__What you need to do__.
Repeat verbatim, and only, the lines of the data below, beginning at the line that contains "Enable mission-claiming bots" and stopping after the line that contains "## Operating System".

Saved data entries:
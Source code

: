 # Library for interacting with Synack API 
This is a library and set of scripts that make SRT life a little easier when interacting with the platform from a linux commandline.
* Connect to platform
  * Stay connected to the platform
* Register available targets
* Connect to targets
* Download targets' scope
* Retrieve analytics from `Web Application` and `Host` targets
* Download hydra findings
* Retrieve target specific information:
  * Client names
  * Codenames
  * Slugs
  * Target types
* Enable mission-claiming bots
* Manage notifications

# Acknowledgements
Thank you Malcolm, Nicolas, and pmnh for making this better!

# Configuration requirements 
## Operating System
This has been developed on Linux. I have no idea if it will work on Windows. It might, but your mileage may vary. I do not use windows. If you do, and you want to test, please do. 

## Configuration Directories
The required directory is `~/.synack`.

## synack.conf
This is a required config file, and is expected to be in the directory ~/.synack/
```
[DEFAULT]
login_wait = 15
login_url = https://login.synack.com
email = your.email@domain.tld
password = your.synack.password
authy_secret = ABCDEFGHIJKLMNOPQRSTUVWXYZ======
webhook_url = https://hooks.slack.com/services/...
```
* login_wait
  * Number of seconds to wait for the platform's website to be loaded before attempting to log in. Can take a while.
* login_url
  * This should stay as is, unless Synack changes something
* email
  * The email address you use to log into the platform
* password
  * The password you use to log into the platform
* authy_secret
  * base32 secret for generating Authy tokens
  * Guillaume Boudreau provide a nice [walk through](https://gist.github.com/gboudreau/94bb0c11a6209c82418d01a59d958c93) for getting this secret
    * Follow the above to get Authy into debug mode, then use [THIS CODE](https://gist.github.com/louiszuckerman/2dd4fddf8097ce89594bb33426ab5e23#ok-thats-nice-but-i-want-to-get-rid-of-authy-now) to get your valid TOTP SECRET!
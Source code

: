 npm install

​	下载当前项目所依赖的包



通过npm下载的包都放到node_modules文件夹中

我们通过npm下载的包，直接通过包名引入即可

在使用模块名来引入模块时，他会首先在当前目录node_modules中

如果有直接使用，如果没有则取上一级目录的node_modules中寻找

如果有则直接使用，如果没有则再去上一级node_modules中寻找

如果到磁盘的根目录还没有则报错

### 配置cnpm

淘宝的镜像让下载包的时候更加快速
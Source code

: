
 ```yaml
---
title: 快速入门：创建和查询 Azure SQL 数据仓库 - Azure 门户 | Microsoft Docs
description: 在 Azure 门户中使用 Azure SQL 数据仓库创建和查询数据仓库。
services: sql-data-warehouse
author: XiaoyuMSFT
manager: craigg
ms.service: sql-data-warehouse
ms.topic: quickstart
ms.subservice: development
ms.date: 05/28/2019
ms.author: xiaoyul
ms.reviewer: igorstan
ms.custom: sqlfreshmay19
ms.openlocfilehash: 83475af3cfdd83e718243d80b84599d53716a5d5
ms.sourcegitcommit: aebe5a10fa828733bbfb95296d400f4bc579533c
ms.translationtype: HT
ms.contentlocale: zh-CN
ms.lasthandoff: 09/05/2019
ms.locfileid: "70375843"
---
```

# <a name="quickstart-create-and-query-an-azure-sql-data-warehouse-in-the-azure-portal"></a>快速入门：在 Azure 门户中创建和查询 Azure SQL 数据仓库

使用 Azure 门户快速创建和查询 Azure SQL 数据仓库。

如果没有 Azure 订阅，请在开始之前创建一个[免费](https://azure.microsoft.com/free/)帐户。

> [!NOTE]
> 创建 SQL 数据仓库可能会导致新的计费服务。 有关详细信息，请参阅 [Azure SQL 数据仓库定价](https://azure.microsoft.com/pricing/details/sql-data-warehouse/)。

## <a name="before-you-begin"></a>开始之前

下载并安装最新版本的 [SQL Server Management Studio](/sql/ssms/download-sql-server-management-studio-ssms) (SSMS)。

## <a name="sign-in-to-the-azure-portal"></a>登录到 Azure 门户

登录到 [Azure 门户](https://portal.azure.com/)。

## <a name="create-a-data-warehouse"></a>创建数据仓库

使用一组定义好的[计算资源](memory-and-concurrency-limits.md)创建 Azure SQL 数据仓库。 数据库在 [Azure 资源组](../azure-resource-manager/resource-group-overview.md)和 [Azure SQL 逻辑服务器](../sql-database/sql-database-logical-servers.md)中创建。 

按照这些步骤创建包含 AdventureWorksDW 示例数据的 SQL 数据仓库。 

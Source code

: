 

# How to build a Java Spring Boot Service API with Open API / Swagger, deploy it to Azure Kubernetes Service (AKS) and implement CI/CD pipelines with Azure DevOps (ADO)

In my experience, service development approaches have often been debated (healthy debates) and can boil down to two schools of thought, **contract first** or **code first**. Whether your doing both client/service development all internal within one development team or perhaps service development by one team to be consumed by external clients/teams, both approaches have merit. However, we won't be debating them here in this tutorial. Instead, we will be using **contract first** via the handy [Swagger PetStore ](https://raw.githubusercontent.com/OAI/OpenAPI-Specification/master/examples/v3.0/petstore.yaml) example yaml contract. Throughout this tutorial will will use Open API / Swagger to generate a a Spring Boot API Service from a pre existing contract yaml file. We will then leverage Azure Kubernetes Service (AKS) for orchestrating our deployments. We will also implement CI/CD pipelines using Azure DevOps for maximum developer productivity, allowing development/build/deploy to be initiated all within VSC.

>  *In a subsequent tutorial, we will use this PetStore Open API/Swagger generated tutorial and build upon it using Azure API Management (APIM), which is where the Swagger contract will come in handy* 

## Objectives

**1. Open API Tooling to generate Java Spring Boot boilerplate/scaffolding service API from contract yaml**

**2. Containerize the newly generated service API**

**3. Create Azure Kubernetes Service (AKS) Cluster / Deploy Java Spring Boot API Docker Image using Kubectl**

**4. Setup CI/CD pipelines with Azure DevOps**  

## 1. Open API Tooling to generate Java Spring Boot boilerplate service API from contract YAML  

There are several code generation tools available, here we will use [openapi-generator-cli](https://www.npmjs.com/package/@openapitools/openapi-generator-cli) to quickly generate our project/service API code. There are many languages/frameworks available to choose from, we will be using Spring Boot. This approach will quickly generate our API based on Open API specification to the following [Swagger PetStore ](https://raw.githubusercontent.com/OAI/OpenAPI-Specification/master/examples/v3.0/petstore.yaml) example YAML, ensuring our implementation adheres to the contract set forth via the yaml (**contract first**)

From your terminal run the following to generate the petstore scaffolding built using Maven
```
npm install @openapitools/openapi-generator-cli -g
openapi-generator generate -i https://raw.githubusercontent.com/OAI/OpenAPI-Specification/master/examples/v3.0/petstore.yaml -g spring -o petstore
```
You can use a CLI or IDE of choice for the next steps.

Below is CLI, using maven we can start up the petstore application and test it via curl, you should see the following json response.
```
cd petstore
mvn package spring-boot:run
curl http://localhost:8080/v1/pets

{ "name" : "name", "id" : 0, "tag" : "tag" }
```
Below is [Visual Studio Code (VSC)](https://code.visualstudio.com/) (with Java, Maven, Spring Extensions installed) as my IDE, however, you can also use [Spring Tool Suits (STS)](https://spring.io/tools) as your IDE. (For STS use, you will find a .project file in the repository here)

__Written answer__.
* Enable mission-claiming bots
* Manage notifications

# Acknowledgements
Thank you Malcolm, Nicolas, and pmnh for making this better!

# Configuration requirements 
## Operating System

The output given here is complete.